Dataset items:

————————

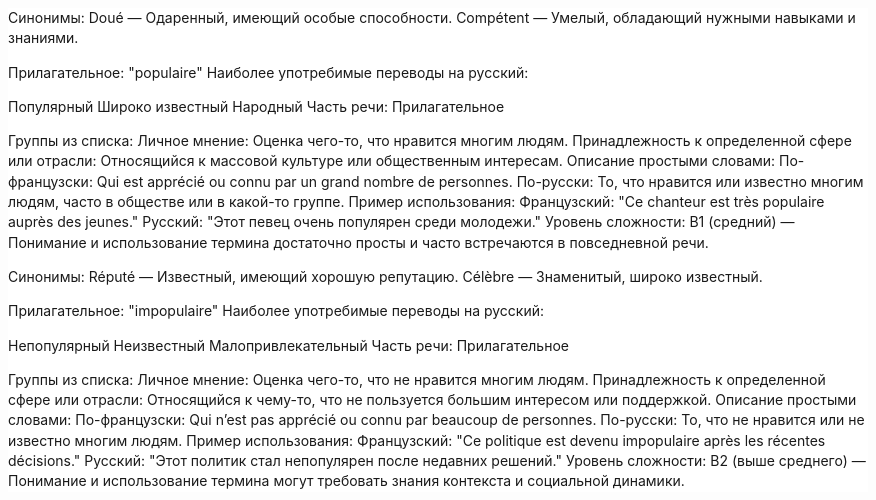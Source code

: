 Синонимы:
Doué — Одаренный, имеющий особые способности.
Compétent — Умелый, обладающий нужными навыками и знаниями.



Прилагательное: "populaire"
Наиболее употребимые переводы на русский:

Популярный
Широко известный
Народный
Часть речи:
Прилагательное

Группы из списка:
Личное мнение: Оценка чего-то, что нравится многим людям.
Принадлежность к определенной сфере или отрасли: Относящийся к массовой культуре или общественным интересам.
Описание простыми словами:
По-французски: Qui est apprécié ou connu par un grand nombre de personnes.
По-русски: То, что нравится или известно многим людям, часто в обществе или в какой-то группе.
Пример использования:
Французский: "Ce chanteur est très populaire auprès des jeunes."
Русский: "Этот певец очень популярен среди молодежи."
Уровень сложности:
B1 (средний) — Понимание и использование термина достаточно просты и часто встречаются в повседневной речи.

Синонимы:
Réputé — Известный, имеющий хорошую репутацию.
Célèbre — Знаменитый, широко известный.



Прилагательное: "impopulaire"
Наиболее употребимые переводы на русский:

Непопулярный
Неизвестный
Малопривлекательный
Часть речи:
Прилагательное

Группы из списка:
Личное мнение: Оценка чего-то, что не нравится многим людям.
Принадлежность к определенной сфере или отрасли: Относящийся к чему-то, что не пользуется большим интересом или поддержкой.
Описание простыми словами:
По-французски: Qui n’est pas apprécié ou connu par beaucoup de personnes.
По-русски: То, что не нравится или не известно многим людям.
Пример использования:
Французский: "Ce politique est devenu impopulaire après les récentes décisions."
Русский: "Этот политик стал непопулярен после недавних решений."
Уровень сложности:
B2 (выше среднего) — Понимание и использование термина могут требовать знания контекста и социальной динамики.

————————

### PROBLEM STATEMENT
What you return must be an exact retyping of the lines above starting at the line with "Doué — Одаренный, имеющий особые способности." and ending at the line with "Личное мнение: Оценка чего-то, что нравится", and nothing besides.

### OUTPUT
Doué — Одаренный, имеющий особые способности.
Compétent — Умелый, обладающий нужными навыками и знаниями.



Прилагательное: "populaire"
Наиболее употребимые переводы на русский:

Популярный
Широко известный
Народный
Часть речи:
Прилагательное

Группы из списка:
Личное мнение: Оценка чего-то, что нравится многим людям.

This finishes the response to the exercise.